Optical Disc and Disk Image Formats

ISO9660 UDF

Comprehensive reference for disk image formats covering ISO 9660, Joliet, Rock Ridge, UDF, El Torito, WIM, and hybrid disc structures. All struct layouts and edge cases documented here are verified against the Sector Sorcery parser implementation.

ISO 9660: Mastering the Standard

ISO 9660 (also known as ECMA-119) appears simple on the surface. However, real-world implementations reveal a rich ecosystem of vendor-specific extensions and creative solutions.

Note: ISO 9660 and ECMA-119 are technically the same standard, with ECMA-119 being freely available here.

Basic Structure

Every ISO starts with 16 sectors (32KB) of zeroes for system use. The real action begins at sector 16 with the Volume Descriptors:

Primary Volume Descriptor
-- At offset 0x8000 (sector 16 * 2048 bytes)

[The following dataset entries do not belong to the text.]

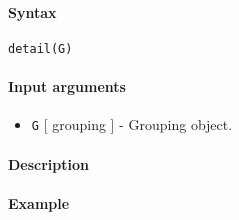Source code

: 


	\paragraph{Syntax}\label{syntax}

\begin{verbatim}
detail(G)
\end{verbatim}

\paragraph{Input arguments}\label{input-arguments}

\begin{itemize}
\itemsep1pt\parskip0pt
\item
  \texttt{G} {[} grouping {]} - Grouping object.
\end{itemize}

\paragraph{Description}\label{description}

\paragraph{Example}\label{example}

struct PrimaryVolumeDescriptor {
  type              : u8          -- 0x01 = Primary VD
  identifier        : char[5]     -- "CD001" (magic)
  version           : u8          -- always 1
  _unused           : u8
  system_id         : char[32]    -- system identifier (often garbage)
  volume_id         : char[32]    -- volume label
  _unused2          : u8[8]
  volume_space_size : both32      -- total sectors (LE + BE)
  _unused3          : u8[32]
  volume_set_size   : both16      -- usually 1
  volume_seq_number : both16      -- usually 1
  logical_block_size: both16      -- always 2048
  path_table_size   : both32
  path_table_le     : u32le       -- LBA of LE path table
  opt_path_table_le : u32le
  path_table_be     : u32be       -- LBA of BE path table
  opt_path_table_be : u32be
  root_directory    : DirectoryRecord -- 34 bytes, inline
  -- ... 2041 more bytes of metadata
}

-- "both32" = same value stored LE then BE (8 bytes total)
struct both32 {
  le : u32le
  be : u32be
}

Quirks and Edge Cases

> Insight #1: Both-Endian Numbers

ISO 9660 stores all multi-byte integers in BOTH little-endian and big-endian format. A 32-bit integer takes 8 bytes: 4 for LE, 4 for BE. This clever approach ensures compatibility across all architectures.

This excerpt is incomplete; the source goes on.